Ciò comporta una intensificazione del cercare umano, una più acuta sollecitazione dello spirito, come apparirà esaminando un decisivo riferimento neotestamentario. «Ama il Signore Dio tuo con tutto il tuo cuore, con tutta la tua anima, con tutte le tue forze e con tutta la tua mente» (Lc 10,27). Così risponde Gesù al dottore della legge che l'aveva interrogato su quale fosse il primo e più importante comandamento. Meditando sulla risposta e paragonandola ai luoghi paralleli dell'AT (spec. Dt 6,1-9) ci si accorge che il lóghion di Gesù integra e arricchisce l'AT, nel quale la parte et ex omni mente tua non figura. Questo può valere come un importante indizio che la questione dell'amare Dio (e quella della verità) vengono poste da Cristo in modo più pieno, dove oltre al cuore, l'anima, le forze, fa ingresso la mente. E con la mente la sua incoercibile tendenza a conoscere il vero e a trovare quiete e gioia in esso: nos vero quia credimus, rationem quaerimus.

Quando nella prima lettera a Timoteo leggiamo «Dio vuole che tutti gli uomini siano salvati e arrivino alla conoscenza della verità» (1Tm 2,4), si presenta la domanda a quale verità si faccia allusione. Non è qui evocata una verità esclusivamente epistemologica o scientifica che si esaurisce in enunciati, ma un senso esistenziale e salvifico di vero.

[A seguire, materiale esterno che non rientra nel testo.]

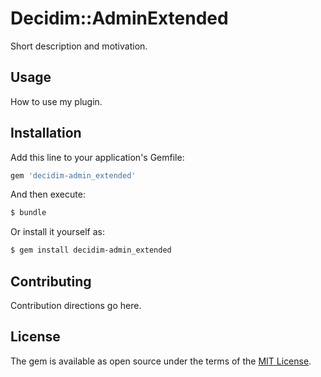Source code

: # Decidim::AdminExtended
Short description and motivation.

## Usage
How to use my plugin.

## Installation
Add this line to your application's Gemfile:

```ruby
gem 'decidim-admin_extended'
```

And then execute:
```bash
$ bundle
```

Or install it yourself as:
```bash
$ gem install decidim-admin_extended
```

## Contributing
Contribution directions go here.

## License
The gem is available as open source under the terms of the [MIT License](https://opensource.org/licenses/MIT).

La Rivelazione è generatrice di nuova razionalità non soltanto proponendo all'uomo nuove verità, nuovi campi, nuovi oggetti cui mai avrebbe potuto pervenire, ma disponendo l'apertura dell'anima all'intero, alla realtà, al cui centro sta il Verbo incarnato. La Rivelazione conferisce alla mente umana un ampliamento di orizzonte ed una sopraelevazione intensificante del suo atto, per cui essa discerne e valuta tutto, e ritiene il meglio. Essa pensa in Cristo e in lui e con lui ricerca; è in grado di formare oltre le frontiere del tempo e dello spazio una comunione di pensiero e di ricerca. Può dunque costituirsi una razionalità redenta, capace di investire positivamente l'atto razionale nella molteplicità delle sue operazioni, e desiderosa di attingere alla sorgente-Cristo, nel quale abita corporalmente la pienezza della divinità e stanno tutti i tesori della scienza e della sapienza (cfr. Col 2,3 e 2,9).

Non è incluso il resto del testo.